Source records:
◆ ◆ ◆ ◆ ◆ ◆ ◆

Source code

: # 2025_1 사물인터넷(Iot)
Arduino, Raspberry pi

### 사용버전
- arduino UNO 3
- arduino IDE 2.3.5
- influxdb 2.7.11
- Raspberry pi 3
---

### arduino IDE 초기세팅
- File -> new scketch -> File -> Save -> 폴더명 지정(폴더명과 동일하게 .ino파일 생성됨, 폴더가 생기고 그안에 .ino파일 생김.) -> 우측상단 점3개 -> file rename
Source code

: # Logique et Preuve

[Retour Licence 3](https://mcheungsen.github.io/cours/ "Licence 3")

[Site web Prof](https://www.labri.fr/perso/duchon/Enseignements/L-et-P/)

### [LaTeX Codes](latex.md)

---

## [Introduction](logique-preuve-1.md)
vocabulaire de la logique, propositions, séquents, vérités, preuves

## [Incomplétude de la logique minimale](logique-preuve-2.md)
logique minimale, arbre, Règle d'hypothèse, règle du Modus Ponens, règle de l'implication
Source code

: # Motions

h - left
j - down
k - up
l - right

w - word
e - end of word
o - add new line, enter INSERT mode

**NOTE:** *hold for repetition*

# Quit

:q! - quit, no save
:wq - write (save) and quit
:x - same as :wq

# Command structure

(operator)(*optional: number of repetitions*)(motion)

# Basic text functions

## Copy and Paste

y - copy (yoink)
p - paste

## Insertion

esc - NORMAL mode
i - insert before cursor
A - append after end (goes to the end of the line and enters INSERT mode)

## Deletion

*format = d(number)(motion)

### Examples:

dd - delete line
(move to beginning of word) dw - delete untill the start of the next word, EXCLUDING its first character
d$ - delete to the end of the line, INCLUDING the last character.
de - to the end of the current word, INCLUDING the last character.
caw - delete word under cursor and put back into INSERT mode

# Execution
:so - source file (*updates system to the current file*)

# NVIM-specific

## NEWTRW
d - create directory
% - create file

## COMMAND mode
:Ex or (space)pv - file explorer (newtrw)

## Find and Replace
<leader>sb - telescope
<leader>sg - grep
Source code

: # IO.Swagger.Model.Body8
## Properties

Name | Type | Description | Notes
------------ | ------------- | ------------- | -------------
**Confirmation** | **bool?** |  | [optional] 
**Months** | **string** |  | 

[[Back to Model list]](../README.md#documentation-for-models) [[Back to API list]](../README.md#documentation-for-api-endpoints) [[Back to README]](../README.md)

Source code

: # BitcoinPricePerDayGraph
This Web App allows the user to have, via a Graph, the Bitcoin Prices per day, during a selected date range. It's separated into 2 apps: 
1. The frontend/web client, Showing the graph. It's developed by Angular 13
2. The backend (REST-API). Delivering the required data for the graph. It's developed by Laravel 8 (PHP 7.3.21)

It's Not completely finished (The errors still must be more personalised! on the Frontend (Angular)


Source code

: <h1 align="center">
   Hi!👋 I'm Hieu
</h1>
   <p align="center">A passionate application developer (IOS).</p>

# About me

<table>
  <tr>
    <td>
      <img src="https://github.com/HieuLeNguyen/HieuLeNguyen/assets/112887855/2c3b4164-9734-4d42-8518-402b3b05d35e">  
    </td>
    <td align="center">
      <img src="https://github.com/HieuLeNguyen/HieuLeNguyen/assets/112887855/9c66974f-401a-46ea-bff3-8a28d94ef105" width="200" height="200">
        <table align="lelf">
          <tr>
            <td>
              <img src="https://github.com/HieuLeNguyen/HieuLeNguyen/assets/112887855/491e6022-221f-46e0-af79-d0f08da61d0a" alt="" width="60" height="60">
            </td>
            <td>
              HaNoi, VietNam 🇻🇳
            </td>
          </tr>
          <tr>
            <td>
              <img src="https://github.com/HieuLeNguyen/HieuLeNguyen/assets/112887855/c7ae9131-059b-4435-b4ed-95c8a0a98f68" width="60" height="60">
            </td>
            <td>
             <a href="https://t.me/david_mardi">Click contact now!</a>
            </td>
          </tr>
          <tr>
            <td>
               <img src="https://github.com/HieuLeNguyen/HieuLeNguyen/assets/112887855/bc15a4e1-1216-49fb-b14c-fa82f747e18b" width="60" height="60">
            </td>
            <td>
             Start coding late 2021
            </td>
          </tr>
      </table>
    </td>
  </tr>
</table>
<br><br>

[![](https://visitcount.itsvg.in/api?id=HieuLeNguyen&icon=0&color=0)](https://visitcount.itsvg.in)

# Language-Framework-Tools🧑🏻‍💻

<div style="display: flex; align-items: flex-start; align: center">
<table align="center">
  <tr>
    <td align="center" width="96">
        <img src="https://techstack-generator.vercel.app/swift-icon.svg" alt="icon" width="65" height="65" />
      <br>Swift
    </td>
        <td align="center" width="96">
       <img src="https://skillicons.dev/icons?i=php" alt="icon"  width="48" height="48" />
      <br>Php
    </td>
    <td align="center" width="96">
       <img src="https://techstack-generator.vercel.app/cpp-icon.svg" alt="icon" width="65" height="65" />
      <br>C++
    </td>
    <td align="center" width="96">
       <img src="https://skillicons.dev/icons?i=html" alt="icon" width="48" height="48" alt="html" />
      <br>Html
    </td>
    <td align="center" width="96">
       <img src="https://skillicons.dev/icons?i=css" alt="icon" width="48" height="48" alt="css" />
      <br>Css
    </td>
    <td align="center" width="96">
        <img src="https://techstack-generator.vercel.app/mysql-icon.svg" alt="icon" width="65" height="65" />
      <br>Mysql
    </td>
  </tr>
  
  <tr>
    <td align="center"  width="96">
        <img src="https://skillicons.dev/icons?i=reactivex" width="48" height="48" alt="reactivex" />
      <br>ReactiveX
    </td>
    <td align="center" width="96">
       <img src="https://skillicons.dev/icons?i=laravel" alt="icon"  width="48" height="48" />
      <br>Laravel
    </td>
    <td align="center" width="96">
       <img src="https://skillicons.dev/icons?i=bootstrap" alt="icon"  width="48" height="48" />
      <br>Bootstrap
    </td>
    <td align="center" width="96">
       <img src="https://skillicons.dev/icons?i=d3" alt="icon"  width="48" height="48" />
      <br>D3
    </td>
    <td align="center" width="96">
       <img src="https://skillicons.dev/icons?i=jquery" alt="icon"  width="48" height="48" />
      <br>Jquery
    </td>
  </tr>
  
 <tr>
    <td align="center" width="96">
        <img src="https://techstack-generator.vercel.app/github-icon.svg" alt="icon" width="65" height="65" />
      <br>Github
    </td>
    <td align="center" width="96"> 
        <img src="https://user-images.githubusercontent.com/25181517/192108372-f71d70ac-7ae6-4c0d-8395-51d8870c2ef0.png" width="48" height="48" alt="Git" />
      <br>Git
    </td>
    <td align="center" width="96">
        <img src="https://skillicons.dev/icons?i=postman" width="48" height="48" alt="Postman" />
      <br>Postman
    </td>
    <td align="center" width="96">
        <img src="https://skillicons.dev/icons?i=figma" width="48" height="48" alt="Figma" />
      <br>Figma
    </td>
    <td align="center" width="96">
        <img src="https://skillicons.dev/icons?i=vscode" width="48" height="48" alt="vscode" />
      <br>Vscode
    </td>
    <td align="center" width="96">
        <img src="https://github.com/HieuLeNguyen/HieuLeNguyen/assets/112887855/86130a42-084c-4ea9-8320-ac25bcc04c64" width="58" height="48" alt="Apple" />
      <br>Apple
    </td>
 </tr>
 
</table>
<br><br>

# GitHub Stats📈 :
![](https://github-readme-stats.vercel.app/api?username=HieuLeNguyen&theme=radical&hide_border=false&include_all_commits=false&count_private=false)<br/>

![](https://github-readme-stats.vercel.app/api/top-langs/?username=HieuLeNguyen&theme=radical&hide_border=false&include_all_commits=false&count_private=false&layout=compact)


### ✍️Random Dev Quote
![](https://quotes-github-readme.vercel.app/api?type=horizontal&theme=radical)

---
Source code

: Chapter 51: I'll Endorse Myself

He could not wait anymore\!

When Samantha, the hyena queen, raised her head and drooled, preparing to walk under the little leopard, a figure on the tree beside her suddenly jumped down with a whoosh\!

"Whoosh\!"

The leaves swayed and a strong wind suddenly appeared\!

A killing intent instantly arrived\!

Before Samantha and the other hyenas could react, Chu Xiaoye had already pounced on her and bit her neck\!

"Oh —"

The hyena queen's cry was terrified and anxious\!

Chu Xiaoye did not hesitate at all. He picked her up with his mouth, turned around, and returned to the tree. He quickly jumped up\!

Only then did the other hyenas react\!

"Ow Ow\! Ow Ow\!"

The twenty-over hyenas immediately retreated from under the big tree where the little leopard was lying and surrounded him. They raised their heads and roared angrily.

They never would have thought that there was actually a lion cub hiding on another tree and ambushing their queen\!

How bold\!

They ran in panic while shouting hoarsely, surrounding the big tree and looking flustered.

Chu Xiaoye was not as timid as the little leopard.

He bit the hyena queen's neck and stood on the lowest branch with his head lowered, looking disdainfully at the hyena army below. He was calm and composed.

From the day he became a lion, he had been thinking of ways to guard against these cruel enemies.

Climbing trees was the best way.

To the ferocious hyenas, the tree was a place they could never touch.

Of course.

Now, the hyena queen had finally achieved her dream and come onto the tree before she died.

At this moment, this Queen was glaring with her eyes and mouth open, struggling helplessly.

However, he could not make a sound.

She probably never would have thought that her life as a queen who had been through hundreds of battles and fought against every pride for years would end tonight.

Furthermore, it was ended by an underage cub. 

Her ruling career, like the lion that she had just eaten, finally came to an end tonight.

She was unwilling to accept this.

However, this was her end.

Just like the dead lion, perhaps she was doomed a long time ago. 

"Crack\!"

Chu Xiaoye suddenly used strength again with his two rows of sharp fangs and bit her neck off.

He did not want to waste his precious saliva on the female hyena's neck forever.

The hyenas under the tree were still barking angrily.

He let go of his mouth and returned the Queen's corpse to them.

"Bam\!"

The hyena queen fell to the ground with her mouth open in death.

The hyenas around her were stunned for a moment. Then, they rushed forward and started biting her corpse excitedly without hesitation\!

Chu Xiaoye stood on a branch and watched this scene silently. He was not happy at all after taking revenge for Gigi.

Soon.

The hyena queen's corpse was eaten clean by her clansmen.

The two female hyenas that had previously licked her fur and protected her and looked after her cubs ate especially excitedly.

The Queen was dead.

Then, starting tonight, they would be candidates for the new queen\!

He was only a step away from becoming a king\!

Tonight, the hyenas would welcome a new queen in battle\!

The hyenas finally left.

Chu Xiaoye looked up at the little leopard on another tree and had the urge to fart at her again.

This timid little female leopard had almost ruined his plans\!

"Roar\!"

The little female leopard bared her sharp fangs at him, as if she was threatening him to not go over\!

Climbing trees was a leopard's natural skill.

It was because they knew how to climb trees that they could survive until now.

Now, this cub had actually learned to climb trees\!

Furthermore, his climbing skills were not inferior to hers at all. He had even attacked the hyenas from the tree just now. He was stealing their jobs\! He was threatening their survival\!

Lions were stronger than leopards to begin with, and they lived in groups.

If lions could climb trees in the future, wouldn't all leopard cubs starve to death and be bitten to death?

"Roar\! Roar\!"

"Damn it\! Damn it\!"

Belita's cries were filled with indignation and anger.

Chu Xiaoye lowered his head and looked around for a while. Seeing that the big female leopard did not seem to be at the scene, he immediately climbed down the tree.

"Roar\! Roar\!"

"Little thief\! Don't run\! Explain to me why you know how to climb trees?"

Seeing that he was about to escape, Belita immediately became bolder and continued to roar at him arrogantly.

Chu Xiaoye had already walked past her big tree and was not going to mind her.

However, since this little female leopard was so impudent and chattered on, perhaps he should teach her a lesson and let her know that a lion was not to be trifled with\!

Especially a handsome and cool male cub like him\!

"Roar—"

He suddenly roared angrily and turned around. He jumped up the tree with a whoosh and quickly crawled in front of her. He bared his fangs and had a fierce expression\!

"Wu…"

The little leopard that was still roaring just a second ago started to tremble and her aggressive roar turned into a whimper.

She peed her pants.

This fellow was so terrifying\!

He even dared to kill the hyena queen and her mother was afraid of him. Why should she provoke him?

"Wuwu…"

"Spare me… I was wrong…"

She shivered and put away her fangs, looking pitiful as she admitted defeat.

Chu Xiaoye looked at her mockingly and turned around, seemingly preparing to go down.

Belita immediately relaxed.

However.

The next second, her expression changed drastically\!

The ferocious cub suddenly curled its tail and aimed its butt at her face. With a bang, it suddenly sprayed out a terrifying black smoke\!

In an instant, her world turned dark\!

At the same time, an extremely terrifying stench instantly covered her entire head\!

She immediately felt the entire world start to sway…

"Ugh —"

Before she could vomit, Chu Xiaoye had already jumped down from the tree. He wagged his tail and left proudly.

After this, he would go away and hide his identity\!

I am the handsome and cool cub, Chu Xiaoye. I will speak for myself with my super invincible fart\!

◆ ◆ ◆ ◆ ◆ ◆ ◆

## [Action item]
The lines from the beginning of the records through the line containing "dd - delete line" should be reproduced exactly. Include nothing else.

## [Answer space]
Source code

: # 2025_1 사물인터넷(Iot)
Arduino, Raspberry pi

### 사용버전
- arduino UNO 3
- arduino IDE 2.3.5
- influxdb 2.7.11
- Raspberry pi 3
---

### arduino IDE 초기세팅
- File -> new scketch -> File -> Save -> 폴더명 지정(폴더명과 동일하게 .ino파일 생성됨, 폴더가 생기고 그안에 .ino파일 생김.) -> 우측상단 점3개 -> file rename
Source code

: # Logique et Preuve

[Retour Licence 3](https://mcheungsen.github.io/cours/ "Licence 3")

[Site web Prof](https://www.labri.fr/perso/duchon/Enseignements/L-et-P/)

### [LaTeX Codes](latex.md)

---

## [Introduction](logique-preuve-1.md)
vocabulaire de la logique, propositions, séquents, vérités, preuves

## [Incomplétude de la logique minimale](logique-preuve-2.md)
logique minimale, arbre, Règle d'hypothèse, règle du Modus Ponens, règle de l'implication
Source code

: # Motions

h - left
j - down
k - up
l - right

w - word
e - end of word
o - add new line, enter INSERT mode

**NOTE:** *hold for repetition*

# Quit

:q! - quit, no save
:wq - write (save) and quit
:x - same as :wq

# Command structure

(operator)(*optional: number of repetitions*)(motion)

# Basic text functions

## Copy and Paste

y - copy (yoink)
p - paste

## Insertion

esc - NORMAL mode
i - insert before cursor
A - append after end (goes to the end of the line and enters INSERT mode)

## Deletion

*format = d(number)(motion)

### Examples:

dd - delete line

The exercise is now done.